Problem to work on:
Below is some data. Retype exactly the lines starting at the one with "- When asked" and ending at the one with "We also inquired into the village.".

_ _ _ _

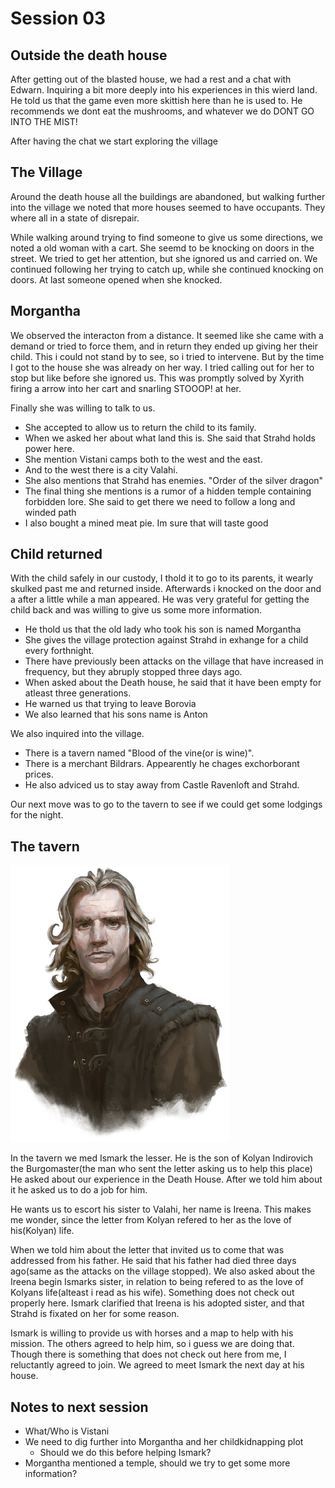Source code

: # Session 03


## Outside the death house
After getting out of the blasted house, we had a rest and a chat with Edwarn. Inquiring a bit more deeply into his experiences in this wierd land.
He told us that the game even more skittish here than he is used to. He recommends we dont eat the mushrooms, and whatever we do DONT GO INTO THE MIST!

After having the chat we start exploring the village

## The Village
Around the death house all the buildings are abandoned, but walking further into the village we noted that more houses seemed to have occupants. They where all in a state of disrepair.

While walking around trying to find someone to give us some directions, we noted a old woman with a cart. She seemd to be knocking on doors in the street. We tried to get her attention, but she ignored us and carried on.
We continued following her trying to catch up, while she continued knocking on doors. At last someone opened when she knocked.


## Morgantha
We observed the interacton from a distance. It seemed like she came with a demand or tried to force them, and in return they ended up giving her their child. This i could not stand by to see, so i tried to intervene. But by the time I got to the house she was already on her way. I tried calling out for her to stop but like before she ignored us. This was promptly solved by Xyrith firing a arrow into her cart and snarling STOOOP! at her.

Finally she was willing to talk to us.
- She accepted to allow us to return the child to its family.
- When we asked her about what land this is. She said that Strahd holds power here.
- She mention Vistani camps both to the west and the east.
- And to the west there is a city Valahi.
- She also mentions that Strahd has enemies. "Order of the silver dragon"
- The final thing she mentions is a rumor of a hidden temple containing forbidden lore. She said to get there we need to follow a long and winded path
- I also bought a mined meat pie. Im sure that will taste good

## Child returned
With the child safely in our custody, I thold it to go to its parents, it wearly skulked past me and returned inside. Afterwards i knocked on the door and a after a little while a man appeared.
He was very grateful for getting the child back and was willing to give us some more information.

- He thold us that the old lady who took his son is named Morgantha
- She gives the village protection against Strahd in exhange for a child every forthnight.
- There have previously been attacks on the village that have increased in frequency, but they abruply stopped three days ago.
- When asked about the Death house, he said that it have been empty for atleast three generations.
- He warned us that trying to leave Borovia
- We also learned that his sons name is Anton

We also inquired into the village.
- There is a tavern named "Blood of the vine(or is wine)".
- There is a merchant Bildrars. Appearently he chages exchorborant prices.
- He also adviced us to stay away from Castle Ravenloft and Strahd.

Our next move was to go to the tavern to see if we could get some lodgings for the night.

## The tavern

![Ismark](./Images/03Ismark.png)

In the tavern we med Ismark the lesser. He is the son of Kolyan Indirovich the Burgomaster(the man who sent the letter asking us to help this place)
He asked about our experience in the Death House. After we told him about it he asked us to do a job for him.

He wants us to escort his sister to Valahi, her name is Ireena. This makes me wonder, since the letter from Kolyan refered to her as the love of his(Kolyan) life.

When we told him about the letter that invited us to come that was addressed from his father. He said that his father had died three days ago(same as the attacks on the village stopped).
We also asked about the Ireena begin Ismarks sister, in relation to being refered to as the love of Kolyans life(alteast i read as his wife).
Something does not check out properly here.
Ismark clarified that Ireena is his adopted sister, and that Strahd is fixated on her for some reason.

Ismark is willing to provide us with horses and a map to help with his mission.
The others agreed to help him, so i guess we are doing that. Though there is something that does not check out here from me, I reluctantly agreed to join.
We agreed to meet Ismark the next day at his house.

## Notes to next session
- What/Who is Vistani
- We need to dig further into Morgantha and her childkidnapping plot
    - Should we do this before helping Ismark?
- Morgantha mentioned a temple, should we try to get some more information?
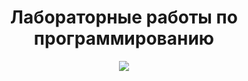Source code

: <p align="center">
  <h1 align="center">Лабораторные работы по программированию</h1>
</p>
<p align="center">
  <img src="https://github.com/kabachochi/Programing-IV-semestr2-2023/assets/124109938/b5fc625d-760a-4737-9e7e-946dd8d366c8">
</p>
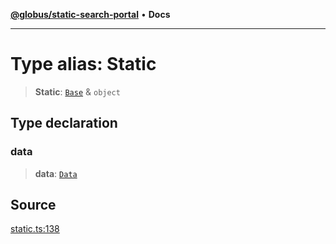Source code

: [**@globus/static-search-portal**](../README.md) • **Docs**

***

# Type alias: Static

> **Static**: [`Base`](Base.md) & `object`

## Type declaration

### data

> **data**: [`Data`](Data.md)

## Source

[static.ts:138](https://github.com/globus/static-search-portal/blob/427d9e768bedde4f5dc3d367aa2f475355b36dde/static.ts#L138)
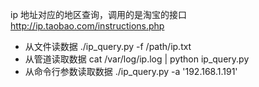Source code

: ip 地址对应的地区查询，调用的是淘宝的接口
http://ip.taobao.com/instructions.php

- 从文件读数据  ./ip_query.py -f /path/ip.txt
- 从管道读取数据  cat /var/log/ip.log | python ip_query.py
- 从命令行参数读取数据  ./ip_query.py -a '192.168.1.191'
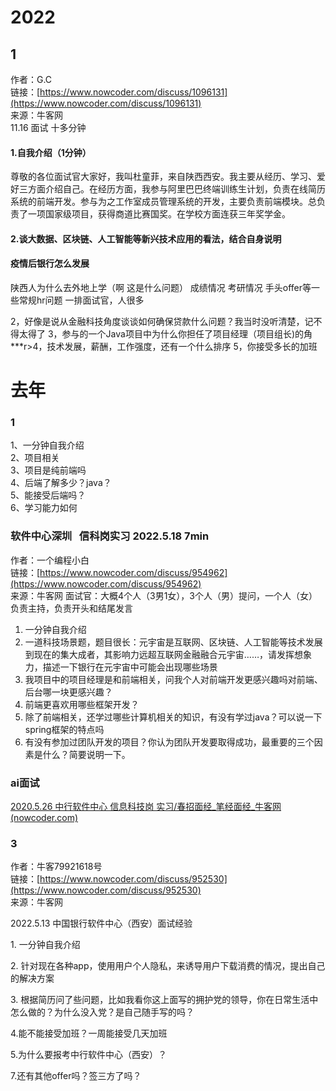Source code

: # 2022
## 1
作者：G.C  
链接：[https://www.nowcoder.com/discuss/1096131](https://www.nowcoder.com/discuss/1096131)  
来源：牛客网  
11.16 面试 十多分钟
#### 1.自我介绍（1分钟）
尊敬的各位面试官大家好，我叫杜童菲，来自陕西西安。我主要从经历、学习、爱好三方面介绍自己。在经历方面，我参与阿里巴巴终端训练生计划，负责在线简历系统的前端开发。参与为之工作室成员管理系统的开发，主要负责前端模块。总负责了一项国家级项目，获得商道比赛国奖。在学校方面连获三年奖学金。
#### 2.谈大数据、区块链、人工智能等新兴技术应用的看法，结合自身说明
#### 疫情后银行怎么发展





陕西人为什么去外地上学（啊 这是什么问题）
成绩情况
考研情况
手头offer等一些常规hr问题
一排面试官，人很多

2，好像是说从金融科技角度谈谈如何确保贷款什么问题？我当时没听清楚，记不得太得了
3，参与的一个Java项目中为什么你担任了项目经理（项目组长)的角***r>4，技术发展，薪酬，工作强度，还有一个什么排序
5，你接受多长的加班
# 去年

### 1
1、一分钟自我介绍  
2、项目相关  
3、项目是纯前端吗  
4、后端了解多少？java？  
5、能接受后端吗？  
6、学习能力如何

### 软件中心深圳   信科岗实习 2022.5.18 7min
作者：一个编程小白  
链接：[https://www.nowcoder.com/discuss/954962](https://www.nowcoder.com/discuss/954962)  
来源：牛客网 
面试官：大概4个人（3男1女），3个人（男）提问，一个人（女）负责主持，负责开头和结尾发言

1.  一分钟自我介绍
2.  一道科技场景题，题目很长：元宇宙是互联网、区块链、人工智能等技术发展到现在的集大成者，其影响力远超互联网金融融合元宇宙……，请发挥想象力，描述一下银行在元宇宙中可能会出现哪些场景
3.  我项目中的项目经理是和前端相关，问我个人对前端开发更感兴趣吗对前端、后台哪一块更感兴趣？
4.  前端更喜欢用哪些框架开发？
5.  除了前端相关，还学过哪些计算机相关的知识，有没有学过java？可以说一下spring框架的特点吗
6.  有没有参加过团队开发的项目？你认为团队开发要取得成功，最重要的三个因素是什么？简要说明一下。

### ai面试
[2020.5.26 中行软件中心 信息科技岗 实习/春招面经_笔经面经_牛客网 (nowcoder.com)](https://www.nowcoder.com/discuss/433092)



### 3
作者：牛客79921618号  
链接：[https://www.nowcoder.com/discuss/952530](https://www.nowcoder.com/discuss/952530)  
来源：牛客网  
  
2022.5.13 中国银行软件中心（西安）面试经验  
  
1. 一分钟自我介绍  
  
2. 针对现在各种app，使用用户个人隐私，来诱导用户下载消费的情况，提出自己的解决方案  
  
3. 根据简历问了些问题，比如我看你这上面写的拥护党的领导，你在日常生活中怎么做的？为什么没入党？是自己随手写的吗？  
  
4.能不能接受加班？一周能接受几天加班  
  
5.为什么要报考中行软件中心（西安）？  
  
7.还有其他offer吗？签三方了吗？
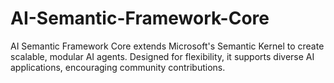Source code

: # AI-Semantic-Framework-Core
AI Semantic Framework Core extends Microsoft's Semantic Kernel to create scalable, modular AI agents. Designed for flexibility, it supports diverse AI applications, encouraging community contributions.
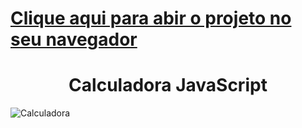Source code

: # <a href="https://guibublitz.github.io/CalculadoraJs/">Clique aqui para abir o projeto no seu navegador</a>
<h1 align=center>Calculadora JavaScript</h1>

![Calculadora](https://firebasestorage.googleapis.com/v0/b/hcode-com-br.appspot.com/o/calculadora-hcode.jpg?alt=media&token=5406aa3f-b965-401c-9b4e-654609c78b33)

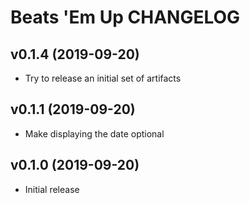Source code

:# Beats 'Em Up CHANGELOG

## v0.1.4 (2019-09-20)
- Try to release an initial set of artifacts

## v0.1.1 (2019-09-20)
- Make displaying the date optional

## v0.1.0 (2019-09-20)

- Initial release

_ _ _ _

Answer to this task:
- When asked about the Death house, he said that it have been empty for atleast three generations.
- He warned us that trying to leave Borovia
- We also learned that his sons name is Anton

We also inquired into the village.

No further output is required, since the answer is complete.